Work to complete —
The answer must be every line of the data that holds the word "anyone".

[Stored items from a collection]

+===+

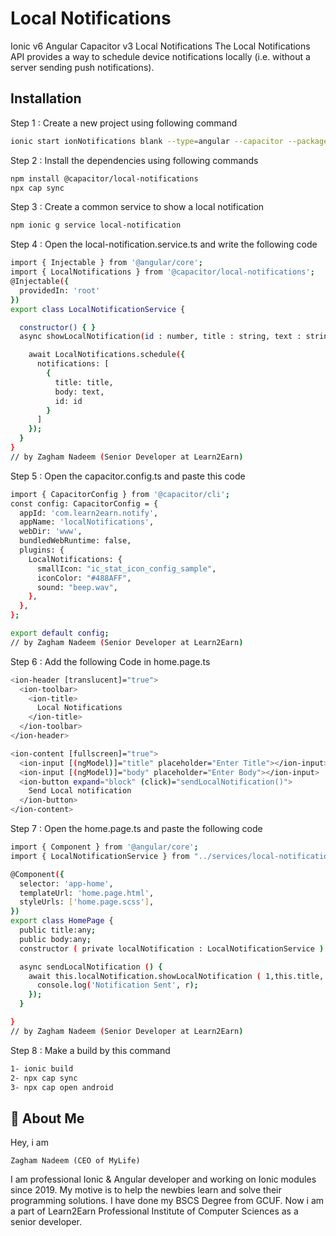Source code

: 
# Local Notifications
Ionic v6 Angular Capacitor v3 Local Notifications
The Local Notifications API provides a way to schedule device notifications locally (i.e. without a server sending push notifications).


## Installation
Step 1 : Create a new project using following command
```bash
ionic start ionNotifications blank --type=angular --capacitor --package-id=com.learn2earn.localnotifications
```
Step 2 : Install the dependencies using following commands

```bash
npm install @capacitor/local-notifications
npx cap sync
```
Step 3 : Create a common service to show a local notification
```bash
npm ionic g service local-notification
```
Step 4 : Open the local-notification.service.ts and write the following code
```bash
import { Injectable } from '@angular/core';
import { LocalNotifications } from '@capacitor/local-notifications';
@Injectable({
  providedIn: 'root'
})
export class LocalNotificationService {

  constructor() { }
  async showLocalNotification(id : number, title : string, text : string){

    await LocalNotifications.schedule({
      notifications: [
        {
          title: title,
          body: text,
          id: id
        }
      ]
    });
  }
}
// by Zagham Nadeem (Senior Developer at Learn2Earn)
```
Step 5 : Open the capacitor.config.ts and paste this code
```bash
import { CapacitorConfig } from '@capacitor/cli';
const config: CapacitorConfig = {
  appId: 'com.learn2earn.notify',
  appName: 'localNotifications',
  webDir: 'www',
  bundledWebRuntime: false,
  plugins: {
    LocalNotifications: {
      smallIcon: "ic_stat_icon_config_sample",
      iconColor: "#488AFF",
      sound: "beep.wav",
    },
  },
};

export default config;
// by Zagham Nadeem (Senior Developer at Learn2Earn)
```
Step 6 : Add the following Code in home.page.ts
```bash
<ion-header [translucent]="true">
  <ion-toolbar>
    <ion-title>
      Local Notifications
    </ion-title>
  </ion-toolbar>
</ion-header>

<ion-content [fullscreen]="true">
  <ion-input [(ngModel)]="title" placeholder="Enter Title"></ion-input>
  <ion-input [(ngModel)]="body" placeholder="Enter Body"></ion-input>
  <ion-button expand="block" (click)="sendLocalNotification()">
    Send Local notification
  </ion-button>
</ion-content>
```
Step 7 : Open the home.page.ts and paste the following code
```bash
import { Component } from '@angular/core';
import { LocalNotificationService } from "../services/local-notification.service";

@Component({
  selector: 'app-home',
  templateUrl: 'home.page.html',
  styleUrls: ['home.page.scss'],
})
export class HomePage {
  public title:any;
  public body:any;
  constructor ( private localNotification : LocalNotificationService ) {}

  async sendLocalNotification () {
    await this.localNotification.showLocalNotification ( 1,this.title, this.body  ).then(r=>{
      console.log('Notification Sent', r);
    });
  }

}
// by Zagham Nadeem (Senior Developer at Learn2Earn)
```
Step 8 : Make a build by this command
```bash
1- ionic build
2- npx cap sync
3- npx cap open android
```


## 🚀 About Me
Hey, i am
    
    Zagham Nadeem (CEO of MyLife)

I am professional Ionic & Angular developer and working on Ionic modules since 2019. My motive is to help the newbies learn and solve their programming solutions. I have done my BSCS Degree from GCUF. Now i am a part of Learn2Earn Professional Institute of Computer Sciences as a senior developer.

+===+

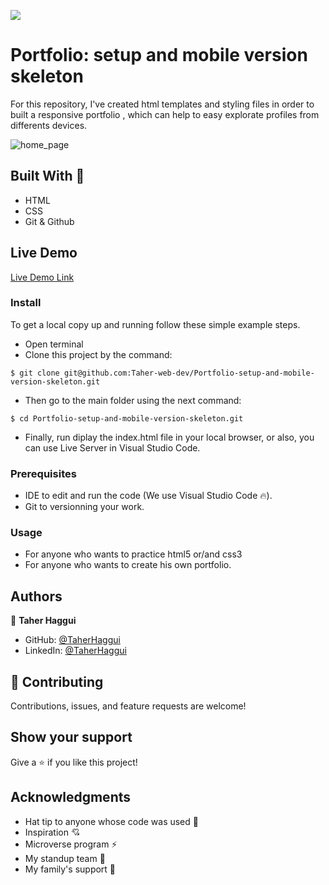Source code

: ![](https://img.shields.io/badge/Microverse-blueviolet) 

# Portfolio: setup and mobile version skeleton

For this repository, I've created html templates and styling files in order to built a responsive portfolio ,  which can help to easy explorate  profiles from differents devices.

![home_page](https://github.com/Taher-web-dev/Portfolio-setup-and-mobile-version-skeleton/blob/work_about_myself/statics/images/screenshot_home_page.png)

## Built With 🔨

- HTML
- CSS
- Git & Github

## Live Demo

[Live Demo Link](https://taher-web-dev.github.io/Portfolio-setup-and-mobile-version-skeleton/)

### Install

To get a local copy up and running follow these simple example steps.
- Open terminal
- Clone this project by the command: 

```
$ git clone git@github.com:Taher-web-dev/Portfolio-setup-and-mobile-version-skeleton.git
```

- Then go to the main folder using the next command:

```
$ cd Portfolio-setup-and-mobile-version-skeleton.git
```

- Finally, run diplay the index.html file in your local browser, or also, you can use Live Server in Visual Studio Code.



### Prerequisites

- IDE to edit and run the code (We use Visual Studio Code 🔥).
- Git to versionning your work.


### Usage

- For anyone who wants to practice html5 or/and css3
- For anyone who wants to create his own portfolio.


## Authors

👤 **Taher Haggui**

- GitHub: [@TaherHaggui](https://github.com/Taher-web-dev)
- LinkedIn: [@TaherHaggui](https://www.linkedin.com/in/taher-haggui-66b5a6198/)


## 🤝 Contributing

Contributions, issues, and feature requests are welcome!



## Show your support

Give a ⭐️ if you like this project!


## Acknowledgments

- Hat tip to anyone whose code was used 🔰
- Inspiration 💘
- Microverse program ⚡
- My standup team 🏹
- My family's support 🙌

+===+

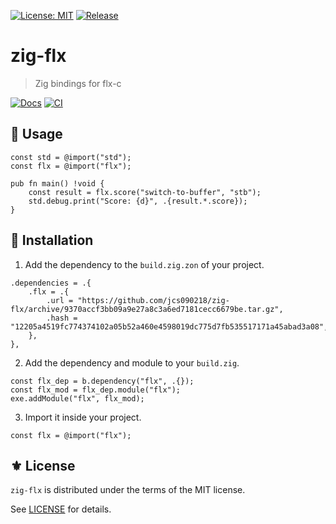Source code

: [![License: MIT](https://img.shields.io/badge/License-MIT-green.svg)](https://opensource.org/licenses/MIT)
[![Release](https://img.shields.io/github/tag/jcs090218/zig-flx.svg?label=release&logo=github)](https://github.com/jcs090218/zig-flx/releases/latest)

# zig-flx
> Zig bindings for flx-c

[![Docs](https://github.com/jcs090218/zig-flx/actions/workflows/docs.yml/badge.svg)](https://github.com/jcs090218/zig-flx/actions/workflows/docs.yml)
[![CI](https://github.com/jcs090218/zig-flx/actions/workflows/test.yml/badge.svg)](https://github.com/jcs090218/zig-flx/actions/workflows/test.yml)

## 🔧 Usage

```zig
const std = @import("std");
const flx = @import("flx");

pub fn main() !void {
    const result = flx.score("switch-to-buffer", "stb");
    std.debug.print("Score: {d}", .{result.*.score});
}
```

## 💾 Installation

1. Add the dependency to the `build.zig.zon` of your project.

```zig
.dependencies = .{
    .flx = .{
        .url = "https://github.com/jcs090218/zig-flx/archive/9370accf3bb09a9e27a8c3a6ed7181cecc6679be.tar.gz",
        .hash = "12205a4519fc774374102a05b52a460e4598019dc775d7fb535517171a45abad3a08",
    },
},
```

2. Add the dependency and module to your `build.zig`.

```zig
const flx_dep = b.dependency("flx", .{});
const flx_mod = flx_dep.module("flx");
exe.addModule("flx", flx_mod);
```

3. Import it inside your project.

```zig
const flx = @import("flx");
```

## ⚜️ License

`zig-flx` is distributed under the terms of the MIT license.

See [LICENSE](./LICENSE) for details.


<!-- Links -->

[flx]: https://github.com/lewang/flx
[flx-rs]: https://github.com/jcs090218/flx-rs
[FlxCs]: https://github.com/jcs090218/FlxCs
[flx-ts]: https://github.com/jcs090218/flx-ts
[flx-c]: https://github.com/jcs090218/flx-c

+===+

Answer to this task —
- For anyone who wants to practice html5 or/and css3
- For anyone who wants to create his own portfolio.
- Hat tip to anyone whose code was used 🔰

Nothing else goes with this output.